Why Recruitment Processes Fail

We welcome another post on our Procurement Talent theme, this time from Simon Edbury, Director at Edbury Daley, global procurement recruitment experts.  

What is the definition of a failed recruitment process? Time to hire is a key metric used by Human Resources and internal recruitment specialists when judging the success of their hiring projects. So perhaps the question should be why do recruitment processes end up taking much longer than the business wanted?

The most problematic and time-consuming vacancies are those where essentially the process has to be restarted because of a declined job offer or where none of the candidates interviewed were worthy of a job offer.

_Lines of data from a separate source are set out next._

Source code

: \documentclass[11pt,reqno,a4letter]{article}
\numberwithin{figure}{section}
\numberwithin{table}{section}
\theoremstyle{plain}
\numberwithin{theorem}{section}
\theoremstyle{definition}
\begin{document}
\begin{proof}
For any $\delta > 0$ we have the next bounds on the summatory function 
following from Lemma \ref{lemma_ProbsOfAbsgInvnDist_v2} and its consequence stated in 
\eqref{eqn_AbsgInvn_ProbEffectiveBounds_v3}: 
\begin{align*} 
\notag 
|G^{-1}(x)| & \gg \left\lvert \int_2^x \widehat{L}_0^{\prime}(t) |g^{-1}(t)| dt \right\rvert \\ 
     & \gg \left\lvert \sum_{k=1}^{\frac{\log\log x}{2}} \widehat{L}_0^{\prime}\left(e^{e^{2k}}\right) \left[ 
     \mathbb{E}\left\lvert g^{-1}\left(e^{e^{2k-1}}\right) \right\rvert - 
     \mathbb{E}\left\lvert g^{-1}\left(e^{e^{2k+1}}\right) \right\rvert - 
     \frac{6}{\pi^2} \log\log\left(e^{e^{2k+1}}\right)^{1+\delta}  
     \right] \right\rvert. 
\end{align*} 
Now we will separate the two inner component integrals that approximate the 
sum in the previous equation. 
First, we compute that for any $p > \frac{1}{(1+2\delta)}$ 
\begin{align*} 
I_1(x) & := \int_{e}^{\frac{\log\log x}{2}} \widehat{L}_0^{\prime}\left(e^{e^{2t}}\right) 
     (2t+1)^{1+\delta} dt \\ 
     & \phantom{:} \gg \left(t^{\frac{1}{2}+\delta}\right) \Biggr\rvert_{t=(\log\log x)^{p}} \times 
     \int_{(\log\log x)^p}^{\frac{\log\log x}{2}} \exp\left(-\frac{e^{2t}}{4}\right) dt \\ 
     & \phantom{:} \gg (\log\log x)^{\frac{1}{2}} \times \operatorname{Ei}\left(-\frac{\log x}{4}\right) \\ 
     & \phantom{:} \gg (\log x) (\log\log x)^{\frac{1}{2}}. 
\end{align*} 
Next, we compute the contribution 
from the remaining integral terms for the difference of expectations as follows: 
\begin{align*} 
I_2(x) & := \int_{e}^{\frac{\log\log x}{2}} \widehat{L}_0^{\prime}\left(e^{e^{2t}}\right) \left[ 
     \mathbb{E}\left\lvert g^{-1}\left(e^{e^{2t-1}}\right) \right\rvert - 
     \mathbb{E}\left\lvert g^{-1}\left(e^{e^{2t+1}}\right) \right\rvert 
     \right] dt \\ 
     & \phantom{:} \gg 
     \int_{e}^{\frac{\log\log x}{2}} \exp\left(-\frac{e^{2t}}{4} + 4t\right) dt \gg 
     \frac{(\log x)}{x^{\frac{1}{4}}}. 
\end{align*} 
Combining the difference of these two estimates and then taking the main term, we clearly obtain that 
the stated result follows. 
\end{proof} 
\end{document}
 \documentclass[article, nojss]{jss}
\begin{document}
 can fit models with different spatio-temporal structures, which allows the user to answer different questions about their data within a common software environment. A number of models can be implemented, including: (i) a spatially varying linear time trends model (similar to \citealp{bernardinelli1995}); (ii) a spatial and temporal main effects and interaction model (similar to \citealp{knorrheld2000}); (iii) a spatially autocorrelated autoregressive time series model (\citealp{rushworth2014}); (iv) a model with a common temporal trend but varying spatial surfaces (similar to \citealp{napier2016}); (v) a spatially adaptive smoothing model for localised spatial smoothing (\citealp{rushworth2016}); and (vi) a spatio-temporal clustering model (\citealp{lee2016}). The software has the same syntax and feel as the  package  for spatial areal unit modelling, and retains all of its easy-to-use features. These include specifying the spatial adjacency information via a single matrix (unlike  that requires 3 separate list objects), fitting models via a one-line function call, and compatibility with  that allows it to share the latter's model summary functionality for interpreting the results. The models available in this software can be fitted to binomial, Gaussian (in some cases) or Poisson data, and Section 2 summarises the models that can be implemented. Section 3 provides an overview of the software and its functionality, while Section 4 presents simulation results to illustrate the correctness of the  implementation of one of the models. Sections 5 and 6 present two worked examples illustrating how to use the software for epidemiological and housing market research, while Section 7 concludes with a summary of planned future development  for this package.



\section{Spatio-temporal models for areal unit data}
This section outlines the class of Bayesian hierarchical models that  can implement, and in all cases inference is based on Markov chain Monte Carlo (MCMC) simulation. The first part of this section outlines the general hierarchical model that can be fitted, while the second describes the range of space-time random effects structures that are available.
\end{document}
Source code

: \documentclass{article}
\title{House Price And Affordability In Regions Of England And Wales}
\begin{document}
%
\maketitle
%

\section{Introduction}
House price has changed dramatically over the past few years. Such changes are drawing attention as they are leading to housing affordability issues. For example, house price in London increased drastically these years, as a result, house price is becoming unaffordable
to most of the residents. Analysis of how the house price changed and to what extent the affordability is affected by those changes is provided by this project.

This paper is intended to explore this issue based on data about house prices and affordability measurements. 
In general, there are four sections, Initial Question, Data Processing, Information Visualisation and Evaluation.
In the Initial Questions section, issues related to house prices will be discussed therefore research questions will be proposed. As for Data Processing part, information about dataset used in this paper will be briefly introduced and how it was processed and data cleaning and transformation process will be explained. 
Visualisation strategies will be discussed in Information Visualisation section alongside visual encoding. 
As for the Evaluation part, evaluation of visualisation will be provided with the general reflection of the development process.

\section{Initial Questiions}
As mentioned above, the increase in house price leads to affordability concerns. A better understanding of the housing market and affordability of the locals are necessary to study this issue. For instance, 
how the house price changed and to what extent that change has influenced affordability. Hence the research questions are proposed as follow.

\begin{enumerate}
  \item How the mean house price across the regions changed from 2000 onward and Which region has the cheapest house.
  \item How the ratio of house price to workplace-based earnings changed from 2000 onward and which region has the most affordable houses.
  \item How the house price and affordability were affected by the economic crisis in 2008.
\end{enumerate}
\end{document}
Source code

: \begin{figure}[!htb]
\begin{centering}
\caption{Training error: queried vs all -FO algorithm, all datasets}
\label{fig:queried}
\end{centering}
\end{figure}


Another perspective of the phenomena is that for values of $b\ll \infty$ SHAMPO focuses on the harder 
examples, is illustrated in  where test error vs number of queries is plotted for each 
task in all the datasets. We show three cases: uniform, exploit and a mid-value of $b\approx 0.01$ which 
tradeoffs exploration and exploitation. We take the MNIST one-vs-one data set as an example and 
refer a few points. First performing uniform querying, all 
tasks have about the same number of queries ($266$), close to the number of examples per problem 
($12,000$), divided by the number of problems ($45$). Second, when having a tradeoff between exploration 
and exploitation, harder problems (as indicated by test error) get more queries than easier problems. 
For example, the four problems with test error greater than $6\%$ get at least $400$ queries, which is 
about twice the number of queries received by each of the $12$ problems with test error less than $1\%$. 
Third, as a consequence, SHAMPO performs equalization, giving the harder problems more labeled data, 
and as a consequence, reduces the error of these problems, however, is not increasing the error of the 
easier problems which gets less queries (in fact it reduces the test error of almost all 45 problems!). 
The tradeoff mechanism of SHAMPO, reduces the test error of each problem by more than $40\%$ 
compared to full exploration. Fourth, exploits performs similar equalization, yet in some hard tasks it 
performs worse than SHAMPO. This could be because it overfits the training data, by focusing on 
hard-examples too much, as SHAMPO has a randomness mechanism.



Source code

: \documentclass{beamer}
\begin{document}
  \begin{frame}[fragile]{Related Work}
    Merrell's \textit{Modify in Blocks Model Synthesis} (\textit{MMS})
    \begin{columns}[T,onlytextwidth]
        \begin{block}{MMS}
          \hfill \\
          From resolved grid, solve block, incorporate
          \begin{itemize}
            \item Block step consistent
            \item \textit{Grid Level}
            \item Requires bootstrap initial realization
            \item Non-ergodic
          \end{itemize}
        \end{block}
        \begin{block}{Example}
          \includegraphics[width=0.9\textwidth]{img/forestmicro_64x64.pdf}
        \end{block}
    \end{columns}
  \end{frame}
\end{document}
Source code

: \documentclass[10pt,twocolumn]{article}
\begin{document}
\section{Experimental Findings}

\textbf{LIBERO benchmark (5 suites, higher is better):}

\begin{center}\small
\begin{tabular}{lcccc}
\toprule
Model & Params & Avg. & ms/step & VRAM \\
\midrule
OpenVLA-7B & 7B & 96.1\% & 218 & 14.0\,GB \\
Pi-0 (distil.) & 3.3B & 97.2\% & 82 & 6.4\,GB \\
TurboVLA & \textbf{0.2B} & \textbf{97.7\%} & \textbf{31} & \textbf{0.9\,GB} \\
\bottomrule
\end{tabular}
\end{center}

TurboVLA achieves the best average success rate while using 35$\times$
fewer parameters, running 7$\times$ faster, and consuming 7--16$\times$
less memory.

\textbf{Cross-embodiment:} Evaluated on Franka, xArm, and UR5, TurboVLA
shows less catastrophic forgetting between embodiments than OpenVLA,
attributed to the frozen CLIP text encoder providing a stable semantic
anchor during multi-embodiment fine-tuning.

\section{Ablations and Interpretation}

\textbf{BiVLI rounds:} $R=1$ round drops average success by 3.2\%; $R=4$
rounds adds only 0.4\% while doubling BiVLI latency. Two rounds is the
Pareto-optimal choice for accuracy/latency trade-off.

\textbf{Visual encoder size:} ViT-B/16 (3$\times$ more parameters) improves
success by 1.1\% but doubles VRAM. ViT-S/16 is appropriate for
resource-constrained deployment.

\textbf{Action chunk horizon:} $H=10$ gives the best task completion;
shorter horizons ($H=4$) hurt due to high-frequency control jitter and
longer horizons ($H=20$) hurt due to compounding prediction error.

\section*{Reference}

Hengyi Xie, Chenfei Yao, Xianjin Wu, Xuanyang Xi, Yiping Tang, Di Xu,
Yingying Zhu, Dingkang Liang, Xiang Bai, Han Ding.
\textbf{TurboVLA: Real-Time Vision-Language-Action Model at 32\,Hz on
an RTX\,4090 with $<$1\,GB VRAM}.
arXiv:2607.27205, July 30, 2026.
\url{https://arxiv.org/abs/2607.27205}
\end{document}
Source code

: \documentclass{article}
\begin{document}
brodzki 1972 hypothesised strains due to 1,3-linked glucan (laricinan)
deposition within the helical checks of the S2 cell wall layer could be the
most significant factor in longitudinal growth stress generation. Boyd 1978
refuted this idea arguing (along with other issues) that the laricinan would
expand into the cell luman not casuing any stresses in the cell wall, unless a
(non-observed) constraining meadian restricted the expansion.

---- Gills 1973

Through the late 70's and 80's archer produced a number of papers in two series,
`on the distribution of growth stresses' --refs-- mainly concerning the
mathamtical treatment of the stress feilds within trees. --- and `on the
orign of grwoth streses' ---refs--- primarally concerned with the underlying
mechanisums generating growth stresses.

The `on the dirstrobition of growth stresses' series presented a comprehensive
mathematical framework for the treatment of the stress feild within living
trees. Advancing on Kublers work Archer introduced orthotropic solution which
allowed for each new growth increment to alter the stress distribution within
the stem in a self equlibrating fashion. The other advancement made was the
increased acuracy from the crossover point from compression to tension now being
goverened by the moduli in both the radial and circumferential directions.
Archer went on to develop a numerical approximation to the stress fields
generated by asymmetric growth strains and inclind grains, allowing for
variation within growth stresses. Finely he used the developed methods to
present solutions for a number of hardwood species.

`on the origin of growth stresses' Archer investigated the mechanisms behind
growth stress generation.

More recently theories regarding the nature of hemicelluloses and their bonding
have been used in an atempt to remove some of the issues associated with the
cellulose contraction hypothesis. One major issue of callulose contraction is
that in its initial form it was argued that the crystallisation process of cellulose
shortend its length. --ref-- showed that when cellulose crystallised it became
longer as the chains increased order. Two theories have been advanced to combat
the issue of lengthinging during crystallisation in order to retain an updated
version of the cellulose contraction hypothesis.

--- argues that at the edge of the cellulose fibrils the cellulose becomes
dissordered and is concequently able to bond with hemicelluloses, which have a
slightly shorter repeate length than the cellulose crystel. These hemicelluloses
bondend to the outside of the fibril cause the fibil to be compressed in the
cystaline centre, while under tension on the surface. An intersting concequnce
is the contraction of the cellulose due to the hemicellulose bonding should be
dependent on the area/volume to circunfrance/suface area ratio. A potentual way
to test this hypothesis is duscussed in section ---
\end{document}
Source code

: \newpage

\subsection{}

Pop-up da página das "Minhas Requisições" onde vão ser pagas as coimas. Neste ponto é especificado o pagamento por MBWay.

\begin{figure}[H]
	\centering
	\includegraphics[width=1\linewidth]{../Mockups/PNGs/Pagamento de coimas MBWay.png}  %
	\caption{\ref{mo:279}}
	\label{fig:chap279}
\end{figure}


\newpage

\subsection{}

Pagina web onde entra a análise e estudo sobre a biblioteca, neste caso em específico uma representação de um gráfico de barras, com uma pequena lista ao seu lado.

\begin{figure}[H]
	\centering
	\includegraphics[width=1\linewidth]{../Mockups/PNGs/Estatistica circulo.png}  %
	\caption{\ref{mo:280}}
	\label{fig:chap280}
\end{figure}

It is helpful to think of the the recruitment process as a funnel with suitable and motivated candidates entering at the top, and the successful hire emerging from the bottom.

In an effective recruitment process enough candidates enter to give the hiring company a strong probability of the recruiting a strong performer at the end, having filtered out a portion of the field at each stage. However, in a market where competition for candidates with specific skills and experience is strong it is hard to simply play the numbers game and have a big field of candidates at the beginning.

The key to ensuring you still make a hire from a smaller starting pool is to make sure your funnel doesn’t spring a leak! In other words, the process of reducing the field of candidates through each stage of the selection process needs to be the hiring company’s decision not that of the candidate.

Disengaging candidates through the following methods is all too commonplace. Where there were only a few candidates in the first place, it often leads to no hire and the recruiting company back to square one.

To explore this further and quantify leakage during the recruitment process we conducted a 12 question survey amongst 100 procurement candidates. These are the key reasons:

  • Poorly briefed recruitment partner - 36% of candidates are lost due to lack of detail on the job specifics at the initial approach stage.
  • Use of assessment centres before first interview - This is the number-one-ranked reason why candidates withdraw their interest from a recruitment process.
  • A hiring manager who at first interview is not prepared to sell the vacancy and the company to the candidate - 40% of candidates expect the interviewer to be selling to them as much as they are selling themselves.
  • Slow interview feedback - 88% of candidates disengage if they haven’t received feedback within a week.
  • Loss of momentum - Any more than three weeks between interviews is intolerable to 89% of candidates.
  • Weak financial offer - 90% of candidates expect an offer of at least a 10% increase on their basic salary.

Whilst much of this appears to be common sense, for many companies day-to-day business activities take precedence over sticking to these principles. Add in the pressure to keep salary offers within budget, stick with recruitment partners and selection methods agreed at group level and many of the components of the recruitment process become compromised.

For those firms that can strictly adhere to the best practice and avoid the pitfalls above there will be a real competitive advantage in hiring the best procurement people.